Auditing is a continuous and iterative process that, combined with reporting tools, can reveal vital information of operations. Auditing is a process of periodic evaluations defined by the philosophy as outlined in the ISA 18.2 specification. The goal of an audit is to identify problems in the process and to continuously monitor, assess, and update the alarm system. 

To reach the performance metrics mentioned in the ISA 18.2 specification and Table 1, the information must first be exposed. Through scheduled reporting and circulation of findings, contributors can identify the alarms and subsystems that represent the least effective processes to target first.

A critical tool to eliminate redundant alarms is to view the alarm system as a whole and to look at the interactivity between alarms. Alarm cross-correlation reports can show connections between alarm conditions as parent-child relationships indicating the percentage of times that an alarm triggers with another. By identifying child alarms through this type of root cause analysis, auditing can revisit the intention of the alarm to see if it is unnecessary or poorly defined. Typically the root condition is the only true alarm requiring a response.

Strategize, collect and compare

There are always barriers to beginning a project of this magnitude, but below are a few ideas to start the process. The ISA 18.2 specification is a list of guidelines. Some applications can benefit from full compliance, while others can from even basic adherence.

For any running system, data will need to be gathered in order to begin. If reports are already being generated, consider adding some of the suggested reports to highlight problem areas. 

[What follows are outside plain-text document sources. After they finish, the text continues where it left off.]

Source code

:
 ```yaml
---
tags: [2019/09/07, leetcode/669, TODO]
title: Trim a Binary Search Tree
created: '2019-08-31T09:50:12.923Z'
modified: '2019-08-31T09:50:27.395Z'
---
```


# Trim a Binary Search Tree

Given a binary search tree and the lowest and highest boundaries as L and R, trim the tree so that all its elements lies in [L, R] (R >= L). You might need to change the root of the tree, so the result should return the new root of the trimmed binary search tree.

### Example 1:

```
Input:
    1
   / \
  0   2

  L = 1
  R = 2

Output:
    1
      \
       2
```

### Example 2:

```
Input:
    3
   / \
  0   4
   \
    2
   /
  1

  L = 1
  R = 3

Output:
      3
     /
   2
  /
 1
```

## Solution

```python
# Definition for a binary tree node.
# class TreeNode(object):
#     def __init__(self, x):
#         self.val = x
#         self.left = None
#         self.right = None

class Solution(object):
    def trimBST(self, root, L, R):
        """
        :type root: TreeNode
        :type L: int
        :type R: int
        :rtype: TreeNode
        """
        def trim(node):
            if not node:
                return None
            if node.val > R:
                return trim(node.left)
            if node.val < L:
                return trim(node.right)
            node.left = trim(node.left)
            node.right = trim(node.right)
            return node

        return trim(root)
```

Does the system meet the performance metrics? Are too many alarms coming in? Are operator response times acceptable? Are there unnecessary alarms? Use all available information to define a plan of action.

Identify, rationalize, design and implement changes. Document any changes. This will help clear the system and reduce the noise created by extra alarms. 

Define an audit schedule

Plan a recurring audit to keep the system manageable. As processes change so should the alarm management system. Through continuous system monitoring, assessment, and auditing, growing alarm management systems will evolve efficiently without degradation according to an applications alarm philosophy.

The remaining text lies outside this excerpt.